# [TASK STATEMENT]
Which lines should be repeated? Exactly the one containing "3. For each" and every line after it through the end of the entries below.
___ SUPPLIED ENTRIES ___
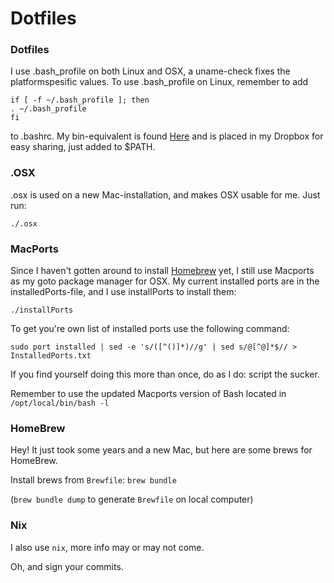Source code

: Dotfiles
========
### Dotfiles

I use .bash_profile on both Linux and OSX, a uname-check fixes the platformspesific values.
To use .bash_profile on Linux, remember to add

    if [ -f ~/.bash_profile ]; then
    . ~/.bash_profile
    fi
to .bashrc.
My bin-equivalent is found [Here](https://github.com/andmos/Scripts) and is placed in my Dropbox for easy sharing, just added to
$PATH.

### .OSX
.osx is used on a new Mac-installation, and makes OSX usable for me.
Just run:

    ./.osx

### MacPorts
Since I haven't gotten around to install [Homebrew](http://brew.sh/) yet, I still use Macports as my goto package manager for OSX. My current installed ports are in the installedPorts-file, and I use installPorts to install them:

    ./installPorts

To get you're own list of installed ports use the following command:

    sudo port installed | sed -e 's/([^()]*)//g' | sed s/@[^@]*$// > InstalledPorts.txt

If you find yourself doing this more than once, do as I do: script the sucker.

Remember to use the updated Macports version of Bash located in ``/opt/local/bin/bash -l``

### HomeBrew

Hey! It just took some years and a new Mac, but here are some brews for HomeBrew. 

Install brews from `Brewfile`: 
`brew bundle`

(`brew bundle dump` to generate `Brewfile` on local computer)

### Nix

I also use `nix`, more info may or may not come.

Oh, and sign your commits.
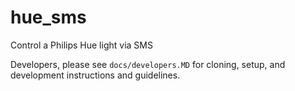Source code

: # hue_sms
Control a Philips Hue light via SMS

Developers, please see `docs/developers.MD` for cloning, setup, and development instructions and guidelines.
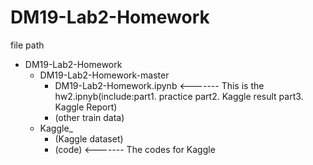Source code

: # DM19-Lab2-Homework
file path
- DM19-Lab2-Homework
  - DM19-Lab2-Homework-master
    - DM19-Lab2-Homework.ipynb   <------- This is the hw2.ipnyb(include:part1. practice part2. Kaggle result part3. Kaggle Report)
    - (other train data)
  - Kaggle_
    - (Kaggle dataset)
    - (code)                    <------- The codes for Kaggle  
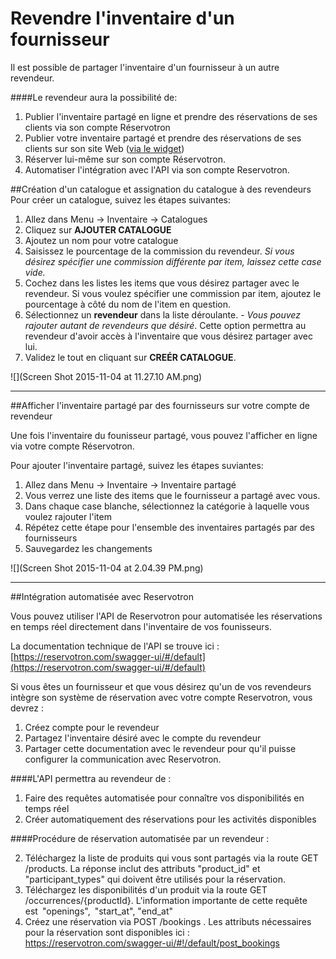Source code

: # Revendre l'inventaire d'un fournisseur

Il est possible de partager l'inventaire d'un fournisseur à un autre revendeur. 

####Le revendeur aura la possibilité de: 
1. Publier l'inventaire partagé en ligne et prendre des réservations de ses clients via son compte Réservotron
2. Publier votre inventaire partagé et prendre des réservations de ses clients sur son site Web ([via le widget](ajouter_reservotron_sur_votre_site.md))
3. Réserver lui-même sur son compte Réservotron. 
4. Automatiser l'intégration avec l'API via son compte Reservotron.

##Création d'un catalogue et assignation du catalogue à des revendeurs
Pour créer un catalogue, suivez les étapes suivantes:
1. Allez dans Menu → Inventaire → Catalogues
2. Cliquez sur **AJOUTER CATALOGUE**
3. Ajoutez un nom pour votre catalogue
4. Saisissez le pourcentage de la commission du revendeur. *Si vous désirez spécifier une commission différente par item, laissez cette case vide.*
5. Cochez dans les listes les items que vous désirez partager avec le revendeur. Si vous voulez spécifier une commission par item, ajoutez le pourcentage à côté du nom de l'item en question. 
6. Sélectionnez un **revendeur** dans la liste déroulante. - *Vous pouvez rajouter autant de revendeurs que désiré*. Cette option permettra au revendeur d'avoir accès à l'inventaire que vous désirez partager avec lui.
7. Validez le tout en cliquant sur **CREÉR CATALOGUE**.


![](Screen Shot 2015-11-04 at 11.27.10 AM.png)


****

##Afficher l'inventaire partagé par des fournisseurs sur votre compte de revendeur

Une fois l'inventaire du founisseur partagé, vous pouvez l'afficher en ligne via votre compte Réservotron. 

Pour ajouter l'inventaire partagé, suivez les étapes suviantes:

1. Allez dans Menu → Inventaire → Inventaire partagé
2. Vous verrez une liste des items que le fournisseur a partagé avec vous.
3. Dans chaque case blanche, sélectionnez la catégorie à laquelle vous voulez rajouter l'item
4. Répétez cette étape pour l'ensemble des inventaires partagés par des fournisseurs
5. Sauvegardez les changements


![](Screen Shot 2015-11-04 at 2.04.39 PM.png)


****

##Intégration automatisée avec Reservotron

Vous pouvez utiliser l'API de Reservotron pour automatisée les réservations en temps réel directement dans l'inventaire de vos founisseurs. 

La documentation technique de l'API se trouve ici : [https://reservotron.com/swagger-ui/#/default](https://reservotron.com/swagger-ui/#/default)

Si vous êtes un fournisseur et que vous désirez qu'un de vos revendeurs intègre son système de réservation avec votre compte Reservotron, vous devrez : 

1. Créez compte pour le revendeur
2. Partagez l'inventaire désiré avec le compte du revendeur
3. Partager cette documentation avec le revendeur pour qu'il puisse configurer la communication avec Reservotron.  


####L'API permettra au revendeur de :
1. Faire des requêtes automatisée pour connaître vos disponibilités en temps réel
2. Créer automatiquement des réservations pour les activités disponibles


####Procédure de réservation automatisée par un revendeur :

2. Téléchargez la liste de produits qui vous sont partagés via la route GET /products. La réponse inclut des attributs "product_id" et "participant_types" qui doivent être utilisés pour la réservation.
2. Téléchargez les disponibilités d'un produit via la route GET /occurrences/{productId}.  L'information importante de cette requête est "openings", "start_at", "end_at"
3. Créez une réservation via POST /bookings . Les attributs nécessaires pour la réservation sont disponibles ici : https://reservotron.com/swagger-ui/#!/default/post_bookings

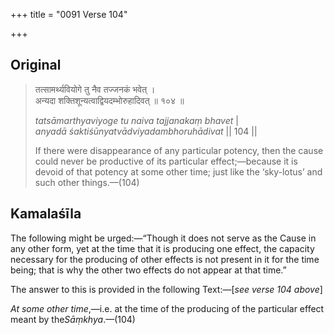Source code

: +++
title = "0091 Verse 104"

+++
## Original 
>
> तत्सामर्थ्यवियोगे तु नैव तज्जनकं भवेत् ।  
> अन्यदा शक्तिशून्यत्वाद्वियदम्भोरुहादिवत् ॥ १०४ ॥ 
>
> *tatsāmarthyaviyoge tu naiva tajjanakaṃ bhavet* \|  
> *anyadā śaktiśūnyatvādviyadambhoruhādivat* \|\| 104 \|\| 
>
> If there were disappearance of any particular potency, then the cause could never be productive of its particular effect;—because it is devoid of that potency at some other time; just like the ‘sky-lotus’ and such other things.—(104)



## Kamalaśīla

The following might be urged:—“Though it does not serve as the Cause in any other form, yet at the time that it is producing one effect, the capacity necessary for the producing of other effects is not present in it for the time being; that is why the other two effects do not appear at that time.”

The answer to this is provided in the following Text:—[*see verse 104 above*]

*At some other time*,—i.e. at the time of the producing of the particular effect meant by the*Sāṃkhya*.—(104)



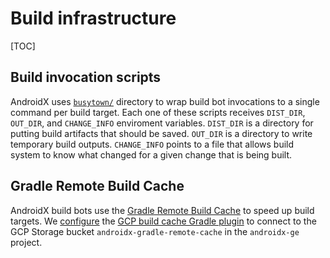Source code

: # Build infrastructure

<!--*
# Document freshness: For more information, see go/fresh-source.
freshness: { owner: 'aurimas' reviewed: '2022-05-05' }
*-->

[TOC]

## Build invocation scripts

AndroidX uses
[`busytown/`](https://cs.android.com/androidx/platform/frameworks/support/+/androidx-main:busytown/)
directory to wrap build bot invocations to a single command per build target.
Each one of these scripts receives `DIST_DIR`, `OUT_DIR`, and `CHANGE_INFO`
enviroment variables. `DIST_DIR` is a directory for putting build artifacts that
should be saved. `OUT_DIR` is a directory to write temporary build outputs.
`CHANGE_INFO` points to a file that allows build system to know what changed for
a given change that is being built.

## Gradle Remote Build Cache

AndroidX build bots use the
[Gradle Remote Build Cache](https://docs.gradle.org/current/userguide/build_cache.html)
to speed up build targets. We
[configure](https://cs.android.com/androidx/platform/frameworks/support/+/androidx-main:buildSrc/remoteBuildCache.gradle;drc=dd99f75742c18a499110b979c7c25bf822113e3e;l=49)
the
[GCP build cache Gradle plugin](https://github.com/androidx/gcp-gradle-build-cache)
to connect to the GCP Storage bucket `androidx-gradle-remote-cache` in the
`androidx-ge` project.
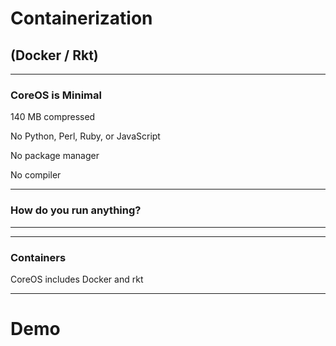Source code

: # Containerization

## (Docker / Rkt)

***

### CoreOS is Minimal

140 MB compressed
<!-- .element: class="fragment" -->

No Python, Perl, Ruby, or JavaScript
<!-- .element: class="fragment" -->

No package manager
<!-- .element: class="fragment" -->

No compiler
<!-- .element: class="fragment" -->

***

### How do you run anything?

***

<!-- .slide: data-background-size="90%" data-background-image="i/docker_rkt.svg" -->

***

<!-- .slide: data-background-size="90%" data-background-image="i/docker_rkt-dim.svg" -->

### Containers

CoreOS includes Docker and rkt
<!-- .element: class="fragment" -->

***

<!-- .slide: data-background-size="90%" data-background-image="i/docker_rkt-dim.svg" -->

# Demo
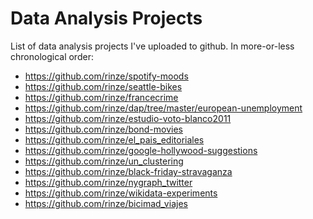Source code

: # Data Analysis Projects  

List of data analysis projects I've uploaded to github. In more-or-less 
chronological order:

* https://github.com/rinze/spotify-moods
* https://github.com/rinze/seattle-bikes
* https://github.com/rinze/francecrime
* https://github.com/rinze/dap/tree/master/european-unemployment
* https://github.com/rinze/estudio-voto-blanco2011
* https://github.com/rinze/bond-movies
* https://github.com/rinze/el_pais_editoriales
* https://github.com/rinze/google-hollywood-suggestions
* https://github.com/rinze/un_clustering
* https://github.com/rinze/black-friday-stravaganza
* https://github.com/rinze/nygraph_twitter
* https://github.com/rinze/wikidata-experiments
* https://github.com/rinze/bicimad_viajes

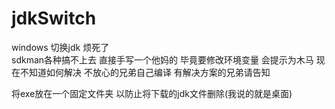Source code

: # jdkSwitch

windows 切换jdk 烦死了  
sdkman各种搞不上去
直接手写一个他妈的
毕竟要修改环境变量 
会提示为木马  现在不知道如何解决 
不放心的兄弟自己编译  有解决方案的兄弟请告知

将exe放在一个固定文件夹 以防止将下载的jdk文件删除(我说的就是桌面)
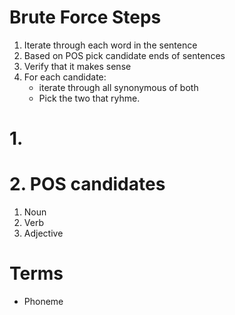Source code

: # Brute Force Steps
1. Iterate through each word in the sentence
2. Based on POS pick candidate ends of sentences
2. Verify that it makes sense 
3. For each candidate:
	- iterate through all synonymous of both
	- Pick the two that ryhme.

# 1. 

# 2. POS candidates
1. Noun
2. Verb
3. Adjective

# Terms
- Phoneme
___
# [ANSWER TO THIS EXERCISE]
3. For each candidate:
	- iterate through all synonymous of both
	- Pick the two that ryhme.

# 1. 

# 2. POS candidates
1. Noun
2. Verb
3. Adjective

# Terms
- Phoneme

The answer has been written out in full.